Plain-text document sources
■ ■ ■ ■

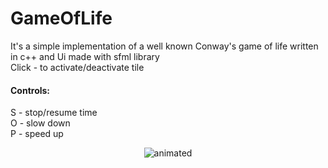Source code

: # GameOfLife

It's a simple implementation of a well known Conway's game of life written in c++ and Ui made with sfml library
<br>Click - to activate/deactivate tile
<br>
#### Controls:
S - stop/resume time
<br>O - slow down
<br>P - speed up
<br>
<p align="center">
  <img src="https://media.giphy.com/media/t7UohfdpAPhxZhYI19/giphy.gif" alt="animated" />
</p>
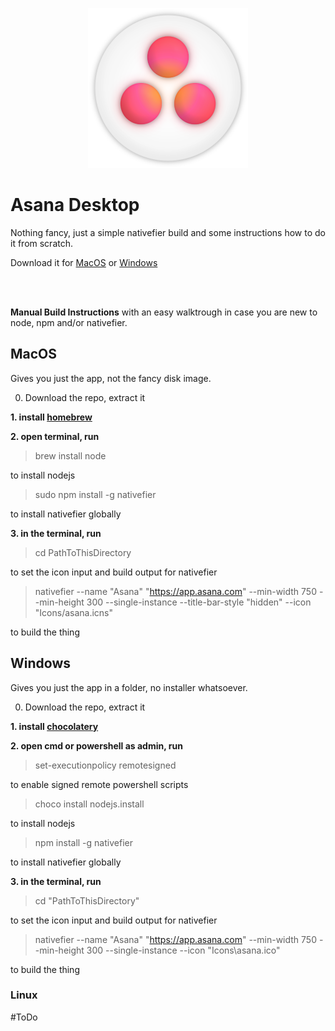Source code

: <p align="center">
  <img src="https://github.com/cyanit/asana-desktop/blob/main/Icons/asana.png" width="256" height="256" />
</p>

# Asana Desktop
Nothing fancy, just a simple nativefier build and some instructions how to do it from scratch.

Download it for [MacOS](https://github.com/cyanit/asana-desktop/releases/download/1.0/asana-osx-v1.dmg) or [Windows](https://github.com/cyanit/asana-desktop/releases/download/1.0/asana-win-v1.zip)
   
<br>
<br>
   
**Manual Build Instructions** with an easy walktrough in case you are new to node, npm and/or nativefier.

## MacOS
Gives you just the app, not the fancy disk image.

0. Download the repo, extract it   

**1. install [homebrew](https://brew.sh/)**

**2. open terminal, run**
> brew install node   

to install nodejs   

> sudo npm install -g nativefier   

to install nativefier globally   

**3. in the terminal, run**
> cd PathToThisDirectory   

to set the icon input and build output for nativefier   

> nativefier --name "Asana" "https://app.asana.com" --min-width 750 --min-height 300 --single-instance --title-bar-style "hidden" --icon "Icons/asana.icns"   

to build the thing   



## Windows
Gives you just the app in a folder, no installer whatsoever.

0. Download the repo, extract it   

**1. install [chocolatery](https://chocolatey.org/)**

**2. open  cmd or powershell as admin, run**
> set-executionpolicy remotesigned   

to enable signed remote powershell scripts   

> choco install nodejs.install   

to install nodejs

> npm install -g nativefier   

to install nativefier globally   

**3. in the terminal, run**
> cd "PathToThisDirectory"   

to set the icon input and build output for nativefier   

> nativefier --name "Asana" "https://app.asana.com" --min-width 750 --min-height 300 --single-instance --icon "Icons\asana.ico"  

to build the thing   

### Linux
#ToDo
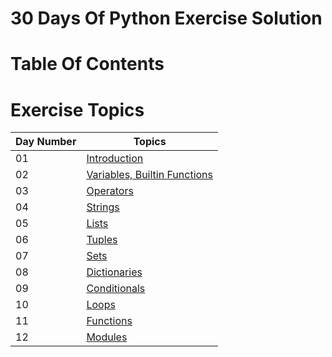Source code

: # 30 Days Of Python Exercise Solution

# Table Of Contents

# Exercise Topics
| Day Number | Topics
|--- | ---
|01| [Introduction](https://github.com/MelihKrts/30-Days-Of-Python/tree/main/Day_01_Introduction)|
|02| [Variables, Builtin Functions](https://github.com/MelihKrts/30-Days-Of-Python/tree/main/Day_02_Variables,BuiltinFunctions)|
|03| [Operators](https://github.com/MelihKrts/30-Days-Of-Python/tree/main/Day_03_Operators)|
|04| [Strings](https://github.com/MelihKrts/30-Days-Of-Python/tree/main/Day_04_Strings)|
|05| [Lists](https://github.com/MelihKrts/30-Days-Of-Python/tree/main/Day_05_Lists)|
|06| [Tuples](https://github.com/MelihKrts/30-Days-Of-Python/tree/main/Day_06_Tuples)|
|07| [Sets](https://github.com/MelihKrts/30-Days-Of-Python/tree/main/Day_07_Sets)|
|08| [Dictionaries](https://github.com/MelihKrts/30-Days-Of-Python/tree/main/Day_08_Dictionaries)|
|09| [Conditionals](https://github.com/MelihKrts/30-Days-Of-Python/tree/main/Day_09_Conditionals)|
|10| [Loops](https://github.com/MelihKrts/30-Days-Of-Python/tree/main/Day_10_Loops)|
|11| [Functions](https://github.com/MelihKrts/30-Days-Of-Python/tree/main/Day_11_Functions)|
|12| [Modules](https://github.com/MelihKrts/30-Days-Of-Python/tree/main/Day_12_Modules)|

■ ■ ■ ■

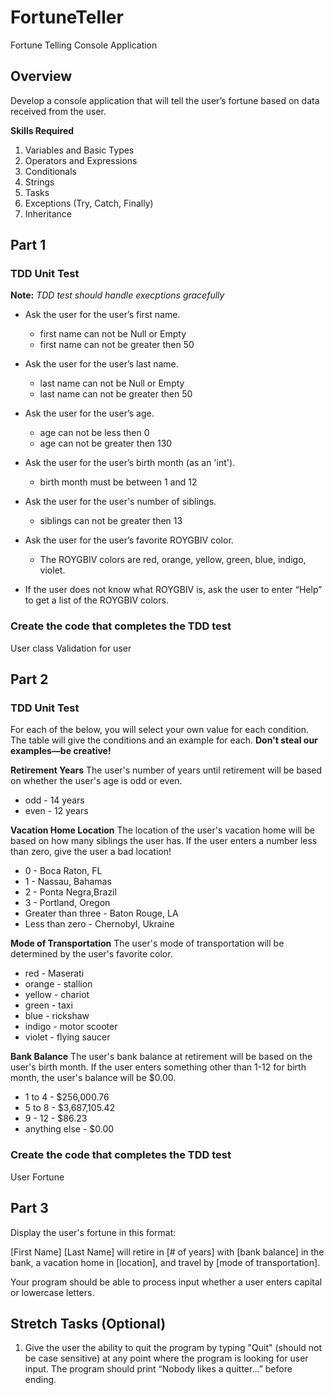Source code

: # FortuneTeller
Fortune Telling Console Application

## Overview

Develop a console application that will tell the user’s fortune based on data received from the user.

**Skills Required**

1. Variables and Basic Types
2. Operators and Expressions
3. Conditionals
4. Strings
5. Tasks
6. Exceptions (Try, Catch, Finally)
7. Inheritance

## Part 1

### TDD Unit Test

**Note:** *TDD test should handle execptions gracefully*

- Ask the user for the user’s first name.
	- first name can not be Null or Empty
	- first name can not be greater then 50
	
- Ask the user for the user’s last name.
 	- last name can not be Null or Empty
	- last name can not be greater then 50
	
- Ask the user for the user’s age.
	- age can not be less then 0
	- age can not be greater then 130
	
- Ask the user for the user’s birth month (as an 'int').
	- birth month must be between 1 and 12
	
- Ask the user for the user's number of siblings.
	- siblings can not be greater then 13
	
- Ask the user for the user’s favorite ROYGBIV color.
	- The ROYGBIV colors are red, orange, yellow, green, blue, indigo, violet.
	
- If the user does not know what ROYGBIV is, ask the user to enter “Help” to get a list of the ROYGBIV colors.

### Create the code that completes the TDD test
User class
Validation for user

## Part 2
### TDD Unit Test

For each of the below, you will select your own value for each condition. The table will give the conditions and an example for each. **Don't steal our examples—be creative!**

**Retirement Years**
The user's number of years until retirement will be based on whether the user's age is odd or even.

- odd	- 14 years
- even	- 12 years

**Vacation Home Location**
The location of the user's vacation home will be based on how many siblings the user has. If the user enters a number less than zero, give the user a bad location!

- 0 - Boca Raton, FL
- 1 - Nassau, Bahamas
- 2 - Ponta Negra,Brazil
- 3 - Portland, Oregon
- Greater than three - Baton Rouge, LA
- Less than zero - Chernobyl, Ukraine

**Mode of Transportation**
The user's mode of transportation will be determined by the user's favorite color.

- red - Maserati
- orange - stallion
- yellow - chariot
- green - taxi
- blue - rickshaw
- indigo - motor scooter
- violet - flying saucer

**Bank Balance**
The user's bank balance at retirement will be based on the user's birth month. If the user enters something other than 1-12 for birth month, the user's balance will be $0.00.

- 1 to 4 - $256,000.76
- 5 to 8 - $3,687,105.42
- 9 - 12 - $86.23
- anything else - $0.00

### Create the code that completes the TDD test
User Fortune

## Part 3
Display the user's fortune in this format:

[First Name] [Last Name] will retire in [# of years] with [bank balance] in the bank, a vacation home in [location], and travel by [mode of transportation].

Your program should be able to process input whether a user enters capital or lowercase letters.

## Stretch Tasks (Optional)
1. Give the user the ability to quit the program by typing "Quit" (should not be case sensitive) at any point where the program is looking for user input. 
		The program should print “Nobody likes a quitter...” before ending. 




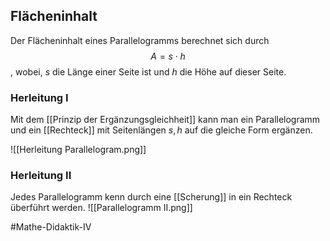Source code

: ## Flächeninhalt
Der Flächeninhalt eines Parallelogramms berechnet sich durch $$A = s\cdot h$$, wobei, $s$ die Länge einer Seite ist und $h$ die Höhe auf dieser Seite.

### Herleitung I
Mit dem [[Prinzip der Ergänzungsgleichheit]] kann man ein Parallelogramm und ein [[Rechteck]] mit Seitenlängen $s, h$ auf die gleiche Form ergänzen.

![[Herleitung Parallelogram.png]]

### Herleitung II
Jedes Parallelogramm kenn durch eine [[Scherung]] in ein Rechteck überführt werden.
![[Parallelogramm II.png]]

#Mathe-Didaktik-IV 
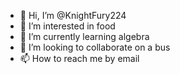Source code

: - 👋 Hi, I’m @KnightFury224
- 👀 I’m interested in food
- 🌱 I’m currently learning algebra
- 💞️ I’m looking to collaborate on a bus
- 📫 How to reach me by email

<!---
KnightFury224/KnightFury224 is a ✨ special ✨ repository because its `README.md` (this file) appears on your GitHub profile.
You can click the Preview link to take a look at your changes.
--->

■ ■ ■ ■

• Activity: The answer should be one number, the count of lines above that contain "Strings".

• Solution to the exercise: 2